---
id: "concept-alignment-problem"
type: "concept"
source_timestamps: ["¶3", "§ Don't Seek Consensus Limits Before the Negotiation"]
tags: ["stakeholder-management", "cross-functional", "silos"]
related: ["concept-agency-problem", "concept-lowest-common-denominator-deals", "claim-upfront-consensus-destroys-value", "contrarian-no-upfront-alignment", "concept-consultation-funnel"]
definition: "The structural challenge of reconciling conflicting priorities among internal stakeholders, which typically results in rigid, conservative pre-negotiation mandates."
confidence: "high"
sources: ["ecosystem"]
sourceVaultSlug: "hbr-seg-ecosystem"
originDay: 11
articleStem: "hbr-nm-103-big-companies-negotiate-deals"
sourceUrl: "https://hbr.org/2026/01/why-big-companies-struggle-to-negotiate-great-deals"
sourceTitle: "Why Big Companies Struggle to Negotiate Great Deals"
---
# The Alignment Problem in Negotiation

The **alignment problem** is the second structural trap, and it compounds the [[concept-agency-problem]] as enterprise deals grow more complex — spanning multiple products, regions, or functions.

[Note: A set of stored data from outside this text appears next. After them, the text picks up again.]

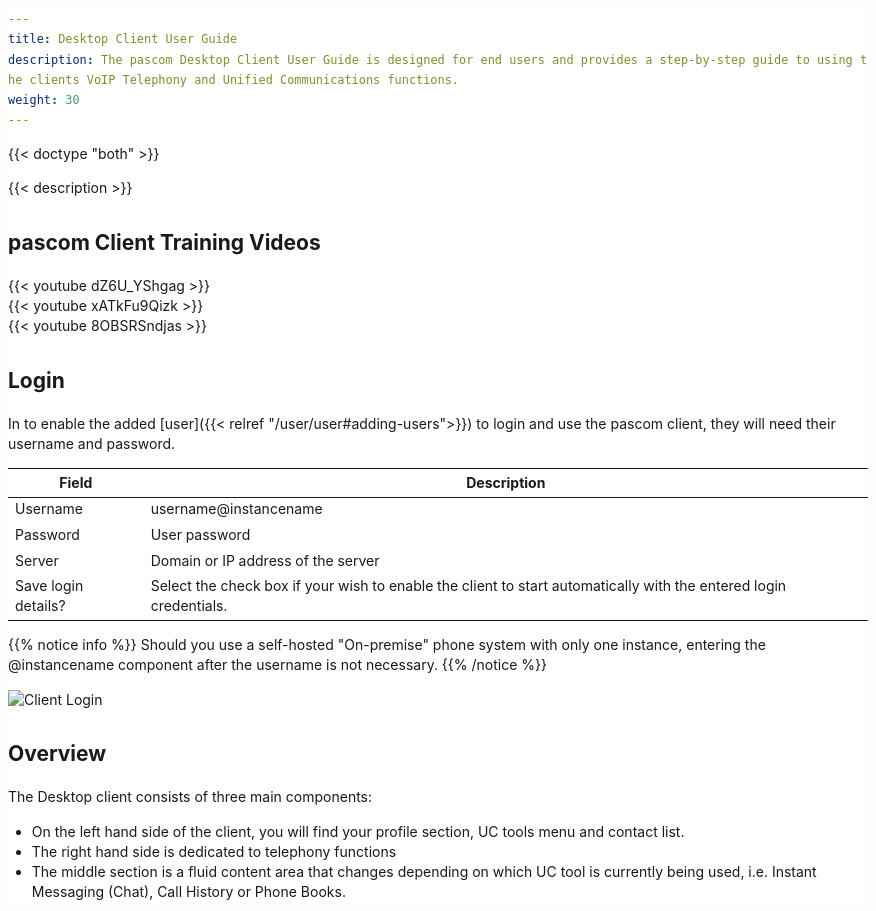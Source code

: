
 ```yaml
---
title: Desktop Client User Guide
description: The pascom Desktop Client User Guide is designed for end users and provides a step-by-step guide to using the clients VoIP Telephony and Unified Communications functions. 
weight: 30
---
```



{{< doctype "both" >}}
 
{{< description >}}




## pascom Client Training Videos

{{< youtube dZ6U_YShgag >}}
<br>
{{< youtube xATkFu9Qizk >}} 
<br>
{{< youtube 8OBSRSndjas >}} 

## Login

In to enable the added [user]({{< relref "/user/user#adding-users">}}) to login and use the pascom client, they will need their username and password.

|Field|Description|
|---|---|
|Username|username@instancename|
|Password|User password|
|Server|Domain or IP address of the server|
|Save login details?|Select the check box if your wish to enable the client to start automatically with the entered login credentials.|

{{% notice info %}}
Should you use a self-hosted "On-premise" phone system with only one instance, entering the @instancename component after the username is not necessary.
{{% /notice %}}

![Client Login](clientlogin.en.png?width=80%)

## Overview

The Desktop client consists of three main components:

+ On the left hand side of the client, you will find your profile section, UC tools menu and contact list.
+ The right hand side is dedicated to telephony functions
+ The middle section is a fluid content area that changes depending on which UC tool is currently being used, i.e. Instant Messaging (Chat), Call History or Phone Books.
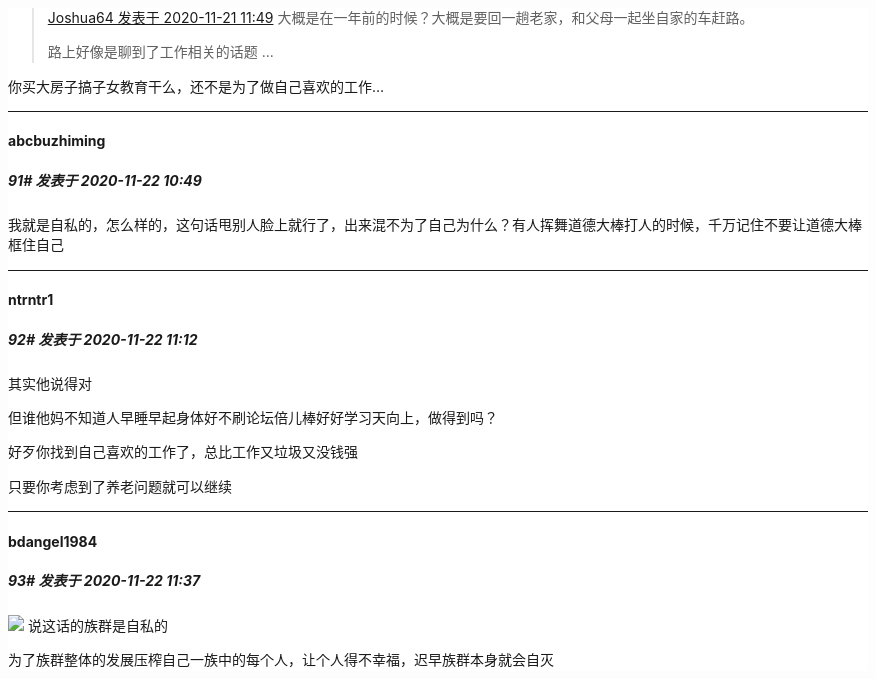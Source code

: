

<blockquote><a href="httphttps://bbs.saraba1st.com/2b/forum.php?mod=redirect&amp;goto=findpost&amp;pid=49468384&amp;ptid=1973511" target="_blank">Joshua64 发表于 2020-11-21 11:49</a>
大概是在一年前的时候？大概是要回一趟老家，和父母一起坐自家的车赶路。

路上好像是聊到了工作相关的话题 ...</blockquote>
你买大房子搞子女教育干么，还不是为了做自己喜欢的工作…








*****

####  abcbuzhiming  
##### 91#       发表于 2020-11-22 10:49




我就是自私的，怎么样的，这句话甩别人脸上就行了，出来混不为了自己为什么？有人挥舞道德大棒打人的时候，千万记住不要让道德大棒框住自己







*****

####  ntrntr1  
##### 92#       发表于 2020-11-22 11:12




其实他说得对


但谁他妈不知道人早睡早起身体好不刷论坛倍儿棒好好学习天向上，做得到吗？


好歹你找到自己喜欢的工作了，总比工作又垃圾又没钱强


只要你考虑到了养老问题就可以继续







*****

####  bdangel1984  
##### 93#       发表于 2020-11-22 11:37



<img src="https://static.saraba1st.com/image/smiley/face2017/257.png" referrerpolicy="no-referrer"> 说这话的族群是自私的


为了族群整体的发展压榨自己一族中的每个人，让个人得不幸福，迟早族群本身就会自灭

Different internal stakeholders hold competing priorities:
- a **sales chief** prioritizes pricing and revenue,
- an **engineering VP** focuses on deadlines,
- a **legal team** seeks to minimize risk.

To present a unified front, organizations typically demand a *pre-negotiation consensus*. But this internal negotiation usually settles on the most conservative, padded minimums acceptable to all parties. Once those rigid thresholds are locked in, frontline negotiators have virtually no room to explore creative trade-offs. If the counterparty rejects the preapproved terms, the negotiator must reopen the internal debates — prolonging the process and eroding trust. This is the direct engine of [[concept-lowest-common-denominator-deals]].

The source's prescribed fix is to replace upfront consensus with an ongoing [[concept-consultation-funnel]] — see [[claim-upfront-consensus-destroys-value]] and [[contrarian-no-upfront-alignment]].

**Enrichment / confidence:** Grounded in multi-principal agency theory (multiple principals must agree on an agent's objective, creating collective-action and coordination problems) and in organizational-behavior research on matrix/cross-functional structures, where functions converge on conservative, self-protective 'safe' solutions. The 'most conservative padded minimums' language is qualitative observation rather than hard quantification.